SUPPLIED RECORDS:
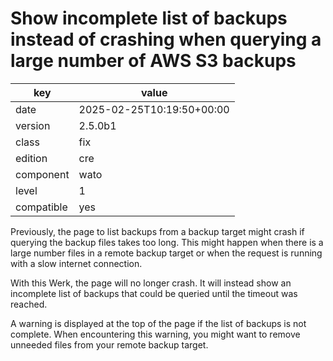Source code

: [//]: # (werk v2)
# Show incomplete list of backups instead of crashing when querying a large number of AWS S3 backups

key        | value
---------- | ---
date       | 2025-02-25T10:19:50+00:00
version    | 2.5.0b1
class      | fix
edition    | cre
component  | wato
level      | 1
compatible | yes

Previously, the page to list backups from a backup target might crash if
querying the backup files takes too long. This might happen when there
is a large number files in a remote backup target or when the request is
running with a slow internet connection.

With this Werk, the page will no longer crash. It will instead show an
incomplete list of backups that could be queried until the timeout was
reached.

A warning is displayed at the top of the page if the list of backups is
not complete. When encountering this warning, you might want to remove
unneeded files from your remote backup target.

EXERCISE REQUIREMENTS: The total of lines in the data that contain "backups" is all you should give.

RESULT OF THE TASK: 4